5年も経って変わらない人間なんていない。俺もそうだ。あの頃は確固としていた死生観も今ではすっかり変わって、人間は死んだらみんな同じ所に辿り着くんだと思っている。天国も地獄もない。そこは変わっていない。辿り着いたそこから踏み出す先が、行き着く先が違うだけだ。5年前に話していた天国は、心の奥深くにある、人間がみんな持っている誰も踏み入れない領域なのだ。

2年前、ミズキは死んだ。あの公園で。両親が首を吊ったあのハナミズキの木で、同じように首を吊った。5月12日、ハナミズキは悼むように、慈しむように花びらを落としていた。
死んだその日に、ミズキは俺に電話をしてきた。落ち着いた声で、俺に聞いてきたのだ。

「なあ、父さんと母さんはいつに戻ってそれを繰り返してるんだろう」

俺はあの天国の話を思い出せなくて、なんの話だかわからなかった。地元の大学に通っていたものの、かなり忙しくて疲れていたのもあって、適当に返してしまった。

「さあ、出会った頃じゃねーの、あの公園で」

正直に言うならば、面倒くさかったのだ。
他人の、しかも死んだ人間の話をされても俺にはわからない。 きっとミズキにもわからない。ミズキにもわからないことを俺なんかに聞かれたってわかるはずがない。

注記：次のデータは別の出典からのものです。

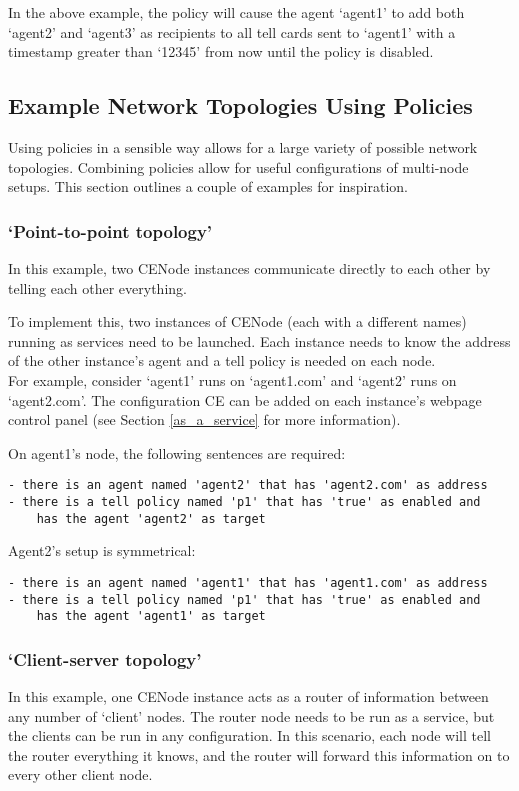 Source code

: \documentclass{scrartcl}
\begin{document}
In the above example, the policy will cause the agent `agent1' to add both `agent2' and `agent3' as recipients to all tell cards sent to `agent1' with a timestamp greater than `12345' from now until the policy is disabled.

\subsection{Example Network Topologies Using Policies}
Using policies in a sensible way allows for a large variety of possible network topologies. Combining policies allow for useful configurations of multi-node setups. This section outlines a couple of examples for inspiration.

\subsubsection{`Point-to-point topology'}
In this example, two CENode instances communicate directly to each other by telling each other everything.

To implement this, two instances of CENode (each with a different names) running as services need to be launched. Each instance needs to know the address of the other instance's agent and a tell policy is needed on each node.\\

For example, consider `agent1' runs on `agent1.com' and `agent2' runs on `agent2.com'. The configuration CE can be added on each instance's webpage control panel (see Section \ref{as_a_service} for more information).

On agent1's node, the following sentences are required:\\
\begin{verbatim}
- there is an agent named 'agent2' that has 'agent2.com' as address
- there is a tell policy named 'p1' that has 'true' as enabled and 
    has the agent 'agent2' as target
\end{verbatim}

Agent2's setup is symmetrical:\\
\begin{verbatim}
- there is an agent named 'agent1' that has 'agent1.com' as address
- there is a tell policy named 'p1' that has 'true' as enabled and 
    has the agent 'agent1' as target
\end{verbatim}


\subsubsection{`Client-server topology'}
In this example, one CENode instance acts as a router of information between any number of `client' nodes. The router node needs to be run as a service, but the clients can be run in any configuration. In this scenario, each node will tell the router everything it knows, and the router will forward this information on to every other client node.\\
\end{document}
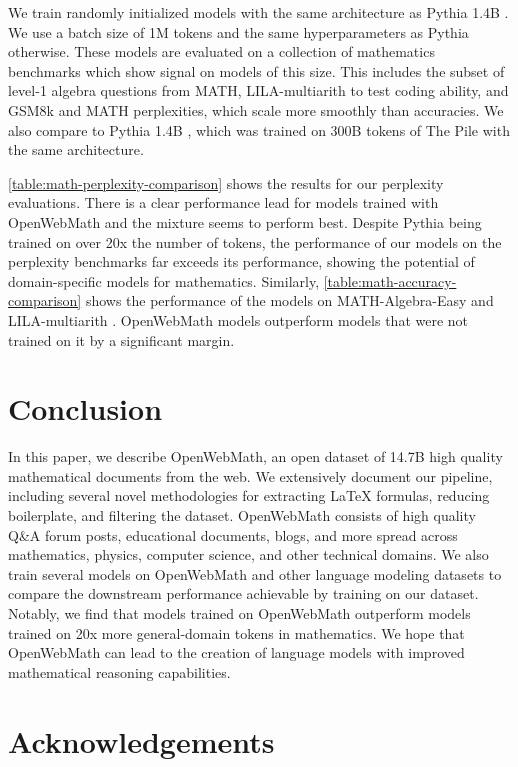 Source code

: We train randomly initialized models with the same architecture as Pythia 1.4B \citep{pythia}. We use a batch size of 1M tokens and the same hyperparameters as Pythia otherwise. These models are evaluated on a collection of mathematics benchmarks which show signal on models of this size. This includes the subset of level-1 algebra questions from MATH, LILA-multiarith to test coding ability, and GSM8k and MATH perplexities, which scale more smoothly than accuracies. We also compare to Pythia 1.4B \citep{pythia}, which was trained on 300B tokens of The Pile \citep{gao2020pile} with the same architecture.

\autoref{table:math-perplexity-comparison} shows the results for our perplexity evaluations. There is a clear performance lead for models trained with OpenWebMath and the mixture seems to perform best. Despite Pythia being trained on over 20x the number of tokens, the performance of our models on the perplexity benchmarks far exceeds its performance, showing the potential of domain-specific models for mathematics. Similarly, \autoref{table:math-accuracy-comparison} shows the performance of the models on MATH-Algebra-Easy and LILA-multiarith \citep{lila}. OpenWebMath models outperform models that were not trained on it by a significant margin.\section{Conclusion}

In this paper, we describe OpenWebMath, an open dataset of 14.7B high quality mathematical documents from the web. We extensively document our pipeline, including several novel methodologies for extracting \LaTeX{} formulas, reducing boilerplate, and filtering the dataset. OpenWebMath consists of high quality Q\&A forum posts, educational documents, blogs, and more spread across mathematics, physics, computer science, and other technical domains. We also train several models on OpenWebMath and other language modeling datasets to compare the downstream performance achievable by training on our dataset. Notably, we find that models trained on OpenWebMath outperform models trained on 20x more general-domain tokens in mathematics. We hope that OpenWebMath can lead to the creation of language models with improved mathematical reasoning capabilities.\newpage
\section*{Acknowledgements}

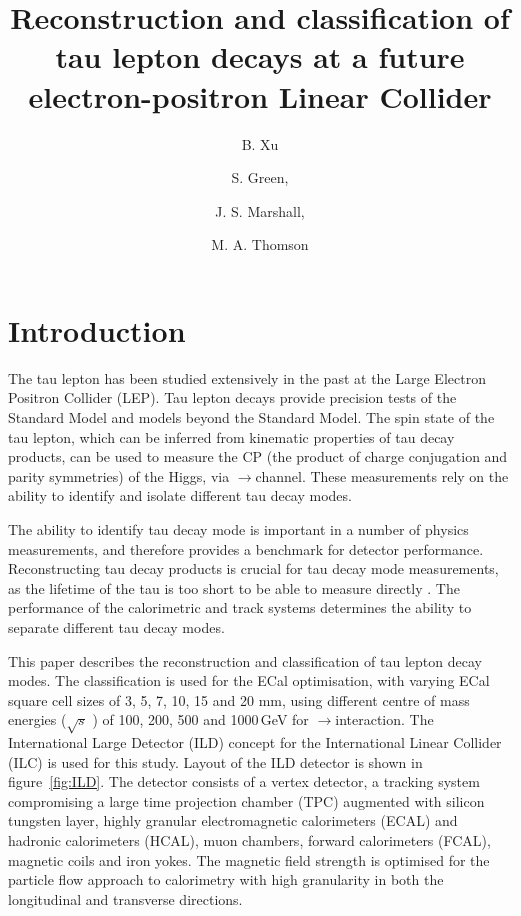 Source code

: \documentclass[a4paper,11pt]{article}
\title{\boldmath Reconstruction and classification of tau lepton decays at a future electron-positron Linear Collider}
\author{B. Xu}
\author{S. Green,}
\author{J. S. Marshall,}
\author{M. A. Thomson}
\affiliation{Cavendish Laboratory, University of Cambridge,\\JJ Thomson Avenue, Cambridge, CB3 0HE, UK}
\newcommand{\higgsToTauTau}{\PHiggs$\to$\PGtp\PGtm }
\newcommand{\eeToTauTau}{\Pep\Pem$\to$\PGtp\PGtm}
\newcommand{\rootS}{\ensuremath{\sqrt{s}} }
\begin{document}
\maketitle
\flushbottom


\section{Introduction}

The tau lepton has been studied extensively in the past at the Large Electron Positron Collider (LEP)\cite{Schael:2005am}. Tau lepton decays  provide precision tests of the Standard Model and models beyond the Standard Model\cite{Riles:1992rd}. The spin state of the tau lepton, which can be inferred from kinematic properties of tau decay products, can be used to measure the CP (the product of charge conjugation and parity symmetries) of the Higgs, via \higgsToTauTau channel\cite{Berge:2015nua}.  These measurements rely on the ability to identify and isolate different tau decay modes.

The ability to identify tau decay mode is important in a number of physics measurements, and therefore provides a benchmark for detector performance. Reconstructing tau decay products is crucial for tau decay mode measurements, as the lifetime of the tau is too short to be able to measure directly \cite{Abreu:1991jn}. The performance of the calorimetric and track systems determines the ability to separate different tau decay modes.

This paper describes the reconstruction and classification of tau lepton decay modes. The classification is used for the ECal optimisation, with varying ECal square cell sizes of 3, 5, 7, 10, 15 and 20 mm, using different centre of mass energies (\rootS) of 100, 200, 500 and 1000\,GeV for \eeToTauTau interaction. The International Large Detector (ILD) concept \cite{Abe:2010aa} for the International Linear Collider (ILC)\cite{Baer:2013cma} is used for this study. Layout of the ILD detector is shown in figure~\ref{fig:ILD}. The detector consists of a vertex detector, a tracking system compromising a large time projection chamber (TPC) augmented with silicon tungsten layer, highly granular electromagnetic calorimeters (ECAL) and hadronic calorimeters (HCAL), muon chambers, forward calorimeters (FCAL), magnetic coils and iron yokes. The magnetic field strength is optimised for the particle flow approach\cite{Thomson:2009rp} to calorimetry  with high granularity in both the longitudinal and transverse directions.
\end{document}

「そうかな、そうだね、うん、ごめんね、それだけなんだ、じゃあね、さようなら」

やっぱり落ち着いた声で、ミズキはそう言った。それから切れた電話に、俺はしばらく声が出せなかった。ひどく落ち着いた声だったのに、震えているように思えた。
そう、きっと震えていた。

俺は、その時していた課題やらなんやらをすべて放り出して走った。

ミズキはきっと、俺の言った適当な天国のことをずっと考えていたんだ。両親の幸せな時に、自分はいるのか、それをずっと。気丈な顔をして、澄ました顔をして。ミズキには、俺しかいなかった。ガラスみたいに透き通って、固いのに脆くて、すぐに沈んでしまうのに。

汗だくで公園に着いたが、ミズキはもういなかった。ずっと泣かなかったミズキの代わりに、悼むように、慈しむように、淡い桃色の花びらが散っていた。ミズキはもういなかった。ハナミズキの木にぶら下がって、もう、いなくなっていた。